The following table relates design patterns to relative essence. Column 'GoF' refers to the page in the Gang of Four's "Design Patterns" book describing this pattern. Column 'Kind' represents the kind of pattern based on the GoF book. Column 'Essence' describes the correlation of the pattern with relative essence: "+" (presence of pattern increases relative essence), "0" (no direct relationship between pattern and relative essence), and "-" (presence of pattern decreases relative essence).

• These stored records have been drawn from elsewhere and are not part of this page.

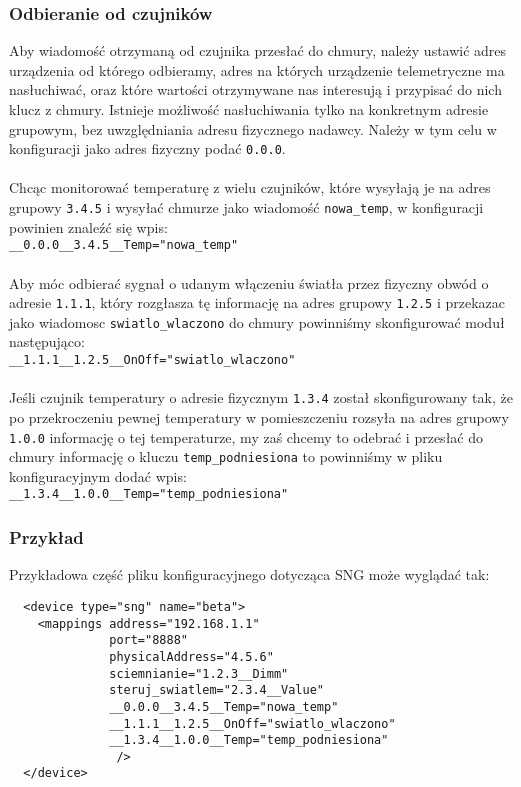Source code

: \documentclass[11pt]{article}
\begin{document}
\subsubsection{Odbieranie od czujników}
Aby wiadomość otrzymaną od czujnika przesłać do chmury, należy ustawić adres urządzenia od którego odbieramy,
adres na których urządzenie telemetryczne ma nasłuchiwać, oraz które wartości otrzymywane nas interesują i 
przypisać do nich klucz z chmury. Istnieje możliwość nasłuchiwania tylko na konkretnym adresie grupowym,
bez uwzględniania adresu fizycznego nadawcy. Należy w tym celu w konfiguracji jako adres fizyczny
podać \verb|0.0.0|.\\
\\
Chcąc monitorować temperaturę z wielu czujników, które wysyłają je na adres grupowy \verb|3.4.5| i wysyłać chmurze
jako wiadomość \verb|nowa_temp|, w konfiguracji powinien znaleźć się wpis:\\
\verb|__0.0.0__3.4.5__Temp="nowa_temp"|\\
\\
Aby móc odbierać sygnał o udanym włączeniu światła przez fizyczny obwód o adresie \verb|1.1.1|,
który rozgłasza tę informację na adres grupowy \verb|1.2.5| i przekazac jako wiadomosc 
\verb|swiatlo_wlaczono| do chmury powinniśmy skonfigurować moduł następująco:\\
\verb|__1.1.1__1.2.5__OnOff="swiatlo_wlaczono"|\\
\\
Jeśli czujnik temperatury o adresie fizycznym \verb|1.3.4| został skonfigurowany tak, że po przekroczeniu
pewnej temperatury w pomieszczeniu rozsyła na adres grupowy \verb|1.0.0| informację o tej temperaturze,
my zaś chcemy to odebrać i przesłać do chmury informację o kluczu \verb|temp_podniesiona| to powinniśmy w
pliku konfiguracyjnym dodać wpis:\\
\verb|__1.3.4__1.0.0__Temp="temp_podniesiona"|  

\subsubsection{Przykład}
Przykładowa część pliku konfiguracyjnego dotycząca SNG może wyglądać tak:
\begin{verbatim}
  <device type="sng" name="beta">
    <mappings address="192.168.1.1"
              port="8888"
              physicalAddress="4.5.6"
              sciemnianie="1.2.3__Dimm"
              steruj_swiatlem="2.3.4__Value"
              __0.0.0__3.4.5__Temp="nowa_temp"
              __1.1.1__1.2.5__OnOff="swiatlo_wlaczono"
              __1.3.4__1.0.0__Temp="temp_podniesiona"
               />
  </device>
\end{verbatim}
\end{document}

GoF | Kind | Design Pattern | Essence | Comment | ||
---|---|---|---|---|---|---|
page 87 | Creational | Abstract Factory | - | introduces a factory method (in addition to the necessary constructor) | ||
page 97 | Creational | Builder | - | decouples construction by going via builder's methods | ||
page 107 | Creational | Factory Method | - | introduces a factory method (in addition to the necessary constructor) | ||
page 117 | Creational | Prototype | - | introduces a clone method (in addition to the necessary constructor) | ||
page 127 | Creational | Singleton | - | introduces a method (in addition to the necessary constructor) | ||
page 139 | Structural | Adapter | - | introduces delegation methods | ||
page 151 | Structural | Bridge | - | decouples "interface" methods from "implementation" methods, causing extra indirection | ||
page 163 | Structural | Composite | 0 | this is more about using polymorphism to treat atomic and composite objects the same, not necessarily about introducing or eliminating indirection | ||
page 175 | Structural | Decorator | - | replaces inheritance with delegation | ||
page 185 | Structural | Facade | - | introduces indirection via facade's methods | ||
page 195 | Structural | Flyweight | 0 | this is more about reducing the number of instances and about introducing extra parameters to pass in extrinsic state than about introducing or eliminating indirection | ||
page 207 | Structural | Proxy | - | introduces indirection via proxy's methods | ||
page 223 | Behavioral | Chain of Responsibility | (-) | 0 | may introduce an extra level of indirection, e.g. by calling a method invoking the next handler in a chain; however, this pattern seems to be more about replacing iteration with recursion than introducing or eliminating indirection | |
page 233 | Behavioral | Command | - | create a class to represent a method, may directly introduce indirection (command's execute method calls original method), also adds constructor and possibly accessors | ||
page 243 | Behavioral | Interpreter | - | create a separate class for each language rule, may directly introduce indirection (separating monolithic interpret method into many interpret methods), also adds a constructors and possibly accessors | ||
page 257 | Behavioral | Iterator | - | decouples algorithm from collection, adding next and hasNext methods | ||
page 273 | Behavioral | Mediator | - | introduces indirection via mediator | ||
page 283 | Behavioral | Memento | (-) | (0) | this is more about an extra feature (being able to externalize state), not necessarily about introducing or eliminating indirection | |
page 293 | Behavioral | Observer | - | introduces indirection through extra notify methods | ||
page 305 | Behavioral | State | - | introduces delegation to state | ||
page 315 | Behavioral | Strategy | - | introduces delegation to strategy | ||
page 325 | Behavioral | Template Method | - | breaks algorithm into smaller steps that can be factored out into template methods | ||
page 331 | Behavioral | Visitor | - | double dispatch requires two methods (visit and accept) |
Of the 23 GoF design patterns, none of them should imply a higher relative essence. Only 4 patterns are mostly uncorrelated with relative essence. The vast majority (19) represent a design with a low relative essence.